| Input material |

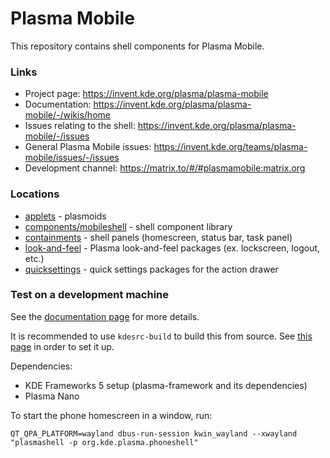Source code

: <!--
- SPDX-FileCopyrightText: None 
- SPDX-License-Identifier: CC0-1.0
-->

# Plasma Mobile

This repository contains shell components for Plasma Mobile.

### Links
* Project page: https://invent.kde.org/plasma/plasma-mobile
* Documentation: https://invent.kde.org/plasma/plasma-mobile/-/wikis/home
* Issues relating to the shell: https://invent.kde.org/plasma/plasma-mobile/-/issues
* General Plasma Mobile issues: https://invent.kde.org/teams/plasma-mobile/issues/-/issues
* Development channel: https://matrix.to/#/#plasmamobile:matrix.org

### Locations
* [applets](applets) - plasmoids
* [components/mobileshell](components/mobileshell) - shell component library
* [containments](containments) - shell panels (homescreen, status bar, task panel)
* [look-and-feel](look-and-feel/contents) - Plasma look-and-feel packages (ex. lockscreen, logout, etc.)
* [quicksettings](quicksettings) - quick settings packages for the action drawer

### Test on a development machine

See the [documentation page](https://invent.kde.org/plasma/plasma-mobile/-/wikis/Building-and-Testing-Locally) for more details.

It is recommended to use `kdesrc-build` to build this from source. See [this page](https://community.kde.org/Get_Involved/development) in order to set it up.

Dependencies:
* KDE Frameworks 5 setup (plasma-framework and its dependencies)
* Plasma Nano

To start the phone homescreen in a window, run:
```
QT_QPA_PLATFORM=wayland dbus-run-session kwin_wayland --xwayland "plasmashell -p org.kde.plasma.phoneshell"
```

| Task |
Set each line down exactly, beginning at the one containing "# Plasma Mobile" and ending at the last line of the material above.

| Completed exercise |
# Plasma Mobile

This repository contains shell components for Plasma Mobile.

### Links
* Project page: https://invent.kde.org/plasma/plasma-mobile
* Documentation: https://invent.kde.org/plasma/plasma-mobile/-/wikis/home
* Issues relating to the shell: https://invent.kde.org/plasma/plasma-mobile/-/issues
* General Plasma Mobile issues: https://invent.kde.org/teams/plasma-mobile/issues/-/issues
* Development channel: https://matrix.to/#/#plasmamobile:matrix.org

### Locations
* [applets](applets) - plasmoids
* [components/mobileshell](components/mobileshell) - shell component library
* [containments](containments) - shell panels (homescreen, status bar, task panel)
* [look-and-feel](look-and-feel/contents) - Plasma look-and-feel packages (ex. lockscreen, logout, etc.)
* [quicksettings](quicksettings) - quick settings packages for the action drawer

### Test on a development machine

See the [documentation page](https://invent.kde.org/plasma/plasma-mobile/-/wikis/Building-and-Testing-Locally) for more details.

It is recommended to use `kdesrc-build` to build this from source. See [this page](https://community.kde.org/Get_Involved/development) in order to set it up.

Dependencies:
* KDE Frameworks 5 setup (plasma-framework and its dependencies)
* Plasma Nano

To start the phone homescreen in a window, run:
```
QT_QPA_PLATFORM=wayland dbus-run-session kwin_wayland --xwayland "plasmashell -p org.kde.plasma.phoneshell"
```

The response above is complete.